Ambit: From creating spaces for civic discourse to creating resources for action
Digital Social Innovation
Collaborators Northumbria University
Abstract
We focus on the ways technologies might support civic society to make rich qualitative community-generated data a ‘resource for action’.
Method
We designed Ambit, a socio digital system to help civic society groups plan, structure, document and make sense of data from community consultation activities.
Takeaways
The group integrated the data Ambit produced into their existing practices and adapted their processes to adopt the system into their consultation.
We investigate the role of technology to address the concerns of a civil society group carrying out community-level consultation on the allocation of £1 million of community funds.
Following previous work in the space, we designed Ambit, a sociodigital system that provided a collection of digital tools and associated social and organisational processes to help civic society groups plan, structure, document and make sense of data from discursive community consultation activities.

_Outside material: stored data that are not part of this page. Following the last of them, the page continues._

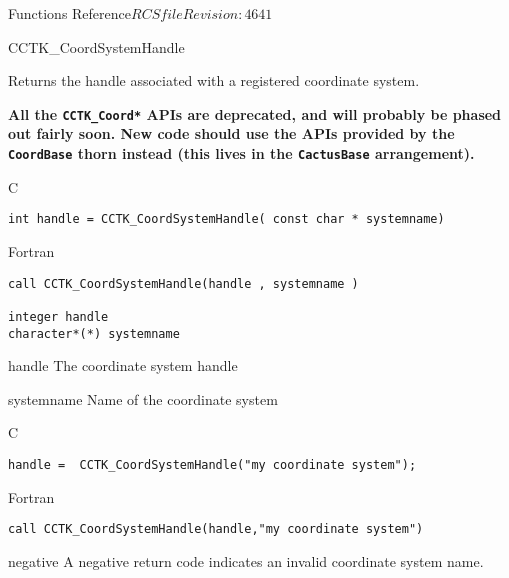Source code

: \begin{cactuspart}{ Functions Reference}{$RCSfile$}{$Revision: 4641 $}
\begin{FunctionDescription}{CCTK\_CoordSystemHandle}%
{Returns the handle associated with a registered coordinate system.

\textbf{All the \texttt{CCTK\_Coord*} APIs are deprecated,
and will probably be phased out fairly soon.
New code should use the APIs provided by the \texttt{CoordBase} thorn
instead (this lives in the \texttt{CactusBase} arrangement).}
}
\label{CCTK-CoordSystemHandle}
\begin{SynopsisSection}
\begin{Synopsis}{C}
\begin{verbatim}int handle = CCTK_CoordSystemHandle( const char * systemname)\end{verbatim}
\end{Synopsis}
\begin{Synopsis}{Fortran}
\begin{verbatim}call CCTK_CoordSystemHandle(handle , systemname )

integer handle
character*(*) systemname \end{verbatim}
\end{Synopsis}
\end{SynopsisSection}
\begin{ParameterSection}
\begin{Parameter}{handle}
The coordinate system handle
\end{Parameter}
\begin{Parameter}{systemname}
Name of the coordinate system
\end{Parameter}
\end{ParameterSection}

\begin{ExampleSection}
\begin{Example}{C}
\begin{verbatim}
handle =  CCTK_CoordSystemHandle("my coordinate system");
\end{verbatim}
\end{Example}
\begin{Example}{Fortran}
\begin{verbatim}
call CCTK_CoordSystemHandle(handle,"my coordinate system")
\end{verbatim}
\end{Example}
\end{ExampleSection}
\begin{ErrorSection}
\begin{Error}{negative}
A negative return code indicates an invalid coordinate system name.
\end{Error}
\end{ErrorSection}
\end{FunctionDescription}


\end{cactuspart}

In particular, we focus on the ways technologies might support civil society to make rich qualitative community-generated data a ‘resource for action’, and on the role of Ambit in promoting new forms of talk-based public deliberation.
Our findings outline the ways the group integrated the data Ambit produced into their existing practices and adapted their processes to adopt the system into their consultation.
How it works
Ambit is a browser-based application that uses a webcam and microphone to capture audio recordings and position data from a physical marker placed on a pre-defined ‘map’.
We designed physical and digital artefacts to support turn-taking, reason-giving, and building on one another’s ideas within in-person, group, and community engagement events. The physicality and materiality was intended to enforce a structure and balance with serendipity of prompts and topics for discussion.